Tweet sonrası otistik çocuğu olan aileler ve dostlarımız, yoğun bir çabayla Fatma hanımın sesinin bakanlığa ulaşmasına destek oldu. Gün sonunda, Fatma hanım ALO 184’ten arandı ve geçtiğimiz  perşembe günü Mahzar Osman Ruh Sağlığı ve Sinir Hastalıkları Hastanesi Çocuk ve Ergen Psikiyatrisi’nde poliklinik randevusu aldı.

Hastane çıkışı, Twitter’da sesine kulak verenlerle son durum bilgisi paylaştı:

“Arkadaşlar oğlumla ilgili son durum.
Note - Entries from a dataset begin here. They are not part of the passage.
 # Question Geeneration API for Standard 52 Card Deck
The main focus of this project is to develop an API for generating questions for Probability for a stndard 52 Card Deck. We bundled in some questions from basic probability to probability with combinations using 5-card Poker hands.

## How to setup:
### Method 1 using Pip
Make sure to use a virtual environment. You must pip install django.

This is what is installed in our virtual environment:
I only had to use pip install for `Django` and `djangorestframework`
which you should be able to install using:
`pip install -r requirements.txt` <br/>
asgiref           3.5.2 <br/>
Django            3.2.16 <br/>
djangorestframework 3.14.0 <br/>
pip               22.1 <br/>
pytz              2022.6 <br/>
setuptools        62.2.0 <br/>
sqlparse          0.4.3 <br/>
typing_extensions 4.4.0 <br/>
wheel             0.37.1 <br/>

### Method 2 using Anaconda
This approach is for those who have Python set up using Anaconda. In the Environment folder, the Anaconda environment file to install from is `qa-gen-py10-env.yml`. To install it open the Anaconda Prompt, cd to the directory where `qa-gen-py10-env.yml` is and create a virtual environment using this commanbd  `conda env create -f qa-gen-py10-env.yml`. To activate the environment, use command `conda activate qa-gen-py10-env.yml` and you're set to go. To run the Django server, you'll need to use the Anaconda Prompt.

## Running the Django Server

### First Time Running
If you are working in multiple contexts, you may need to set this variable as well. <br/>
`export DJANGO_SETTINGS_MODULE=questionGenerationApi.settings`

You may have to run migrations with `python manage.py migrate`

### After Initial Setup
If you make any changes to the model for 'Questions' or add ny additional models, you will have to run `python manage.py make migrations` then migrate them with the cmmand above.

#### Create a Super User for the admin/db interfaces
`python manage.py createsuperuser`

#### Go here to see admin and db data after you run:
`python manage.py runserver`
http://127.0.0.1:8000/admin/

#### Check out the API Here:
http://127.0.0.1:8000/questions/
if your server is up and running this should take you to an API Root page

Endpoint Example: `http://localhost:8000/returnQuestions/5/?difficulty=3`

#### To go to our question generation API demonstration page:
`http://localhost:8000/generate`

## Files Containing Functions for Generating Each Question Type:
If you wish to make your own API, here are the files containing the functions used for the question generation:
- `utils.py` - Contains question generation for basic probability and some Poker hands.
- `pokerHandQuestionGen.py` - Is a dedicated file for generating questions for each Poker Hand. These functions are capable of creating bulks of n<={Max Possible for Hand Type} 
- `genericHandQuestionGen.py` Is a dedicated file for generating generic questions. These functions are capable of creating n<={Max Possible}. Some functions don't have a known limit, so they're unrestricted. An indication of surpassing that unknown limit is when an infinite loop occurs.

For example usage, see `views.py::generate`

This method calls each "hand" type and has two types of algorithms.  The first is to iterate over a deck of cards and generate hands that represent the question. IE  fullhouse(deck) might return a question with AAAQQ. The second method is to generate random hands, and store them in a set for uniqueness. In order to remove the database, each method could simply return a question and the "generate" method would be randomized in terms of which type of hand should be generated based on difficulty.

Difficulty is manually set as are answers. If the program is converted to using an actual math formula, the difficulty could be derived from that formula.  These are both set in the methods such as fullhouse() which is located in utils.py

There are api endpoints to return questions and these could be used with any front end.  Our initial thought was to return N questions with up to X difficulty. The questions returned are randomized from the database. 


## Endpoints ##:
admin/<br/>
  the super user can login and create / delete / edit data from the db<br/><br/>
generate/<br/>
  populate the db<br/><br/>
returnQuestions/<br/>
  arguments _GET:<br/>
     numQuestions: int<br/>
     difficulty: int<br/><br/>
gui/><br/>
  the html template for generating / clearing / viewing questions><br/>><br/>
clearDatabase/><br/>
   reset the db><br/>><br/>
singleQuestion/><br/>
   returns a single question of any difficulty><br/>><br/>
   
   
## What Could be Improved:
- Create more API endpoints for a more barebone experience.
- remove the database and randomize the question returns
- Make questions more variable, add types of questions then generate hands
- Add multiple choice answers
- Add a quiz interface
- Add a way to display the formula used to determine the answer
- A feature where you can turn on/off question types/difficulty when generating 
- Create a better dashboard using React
Sağlıklı çözüm Mazhar Osman”a acil randevu oluşturdular, yeni bir ilaca başlıyoruz, kan tahlillerini tekrar verdik. Ayakta tedavisi başladı. Ben gelişmeleri yine yazacağım burada. Destek veren hepinize yürekten çok teşekkürler”

Fatma hanım, oğlu için en azından an itibariyle doğru yaklaşım ve doğru tedaviye ulaştığından emin olmuş, daha güvenli görünüyordu randevu sonrası. Şimdi salı günü için verilen randevuyu bekliyorlar.

XXXX

ACİL MÜDAHALE BİRİMLERİ

Sürekli dile getirdiğimiz en önemli taleplerimizden biri, otistiklerin yaşaması muhtemel her türlü acil sağlık durumu için, donanımlı personel ve yeterli fiziki alt yapıya sahip acil müdahale birimlerinin oluşturulması.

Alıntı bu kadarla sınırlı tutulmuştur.